Leisure

Oaxaca meets Wisconsin Ave: Luis Pablo at The Phoenix

October 30, 2017


Boutiques parade up Wisconsin Avenue. Slick acrylic furniture and uninteresting floor-lamps grow up into the windows with looming price tags—reminders of empty wallets. In the window of the Phoenix, one such boutique, wooden carvings from Mexican artist Luis Pablo welcome guests inside where the artist himself is calmly at work.

You can feel the pull of the open door as they pass. Inside, silver jewelry lies in grid formations on open tables and hangs in glass cases. Prowling between the fineries are little disfigured wooden creatures, illuminated by their bright and garish colors. Their mouths are snarling,  teeth exposed beneath wild, blossoming eyes.

These little creatures are the handiwork of Luis Pablo, a native of the state of Oaxaca  who has sold his work to The Phoenix for years. After a failed attempt to bring him to Washington in 2001, he has finally arrived for a reception and a carving demonstration in the store’s back garden.

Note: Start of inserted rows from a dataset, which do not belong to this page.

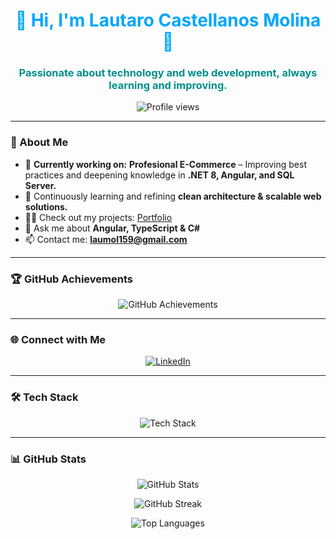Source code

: <h1 align="center" style="color:#00A6FB">🌟 Hi, I'm Lautaro Castellanos Molina 🌟</h1>
<h3 align="center" style="color:#008F8C">Passionate about technology and web development, always learning and improving.</h3>

<p align="center">
  <img src="https://komarev.com/ghpvc/?username=lautaromol&label=Profile%20views&color=00A6FB&style=flat" alt="Profile views" />
</p>

---

### 🚀 About Me
- 🔭 **Currently working on:** **Profesional E-Commerce** – Improving best practices and deepening knowledge in **.NET 8, Angular, and SQL Server.**
- 🌱 Continuously learning and refining **clean architecture & scalable web solutions.**
- 👨‍💻 Check out my projects: [Portfolio](https://lautaroportfolio.vercel.app/)
- 💬 Ask me about **Angular, TypeScript & C#**
- 📫 Contact me: **laumol159@gmail.com**

---

### 🏆 GitHub Achievements
<p align="center">
  <img src="https://github-profile-trophy.vercel.app/?username=lautaromol&theme=darkhub&row=1&column=8" alt="GitHub Achievements" />
</p>

---

### 🌐 Connect with Me
<p align="center">
  <a href="https://www.linkedin.com/in/lautaro-maximiliano-castellanos-molina/" target="_blank">
    <img src="https://img.shields.io/badge/LinkedIn-%230077B5.svg?style=for-the-badge&logo=linkedin&logoColor=white" alt="LinkedIn">
  </a>
</p>

---

### 🛠️ Tech Stack  
<p align="center">
  <img src="https://skillicons.dev/icons?i=angular,dotnet,typescript,js,html,css,tailwind,bootstrap,csharp,mssql,git,github" alt="Tech Stack" />
</p>


---

### 📊 GitHub Stats
<p align="center">
  <img src="https://github-readme-stats.vercel.app/api?username=lautaromol&show_icons=true&theme=tokyonight" alt="GitHub Stats" />
</p>

<p align="center">
  <img src="https://github-readme-streak-stats.herokuapp.com/?user=lautaromol&theme=tokyonight" alt="GitHub Streak" />
</p>

<p align="center">
  <img src="https://github-readme-stats.vercel.app/api/top-langs/?username=lautaromol&layout=compact&theme=tokyonight" alt="Top Languages" />
</p>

Samantha Hays Gushner, whose family owns the Phoenix, leads me out back. Gushner and her parents have enjoyed a long relationship with Mexico, and particularly Oaxaca, traveling there almost annually in search of art and experiences to share in their storefront in Georgetown.

We enter a small porch behind the building. Mr. Pablo sits perched behind a work-bench, delicately adorning the wings of a turkey-vulture with little, black brushstrokes.

I ask Mr. Pablo about his beginnings, and he begins to explain in slow deliberate trickles of Mexican Spanish.

He tells me he started his art career from necessity— he was unemployed. “I used sell cellphones, dress nice, and keep my hands clean, and then one day I was out of a job …  so I went to see a relative who works in a workshop and spoke with his boss about work. He said they were full but afterward my cousin asked me, why don’t you just start carving yourself?”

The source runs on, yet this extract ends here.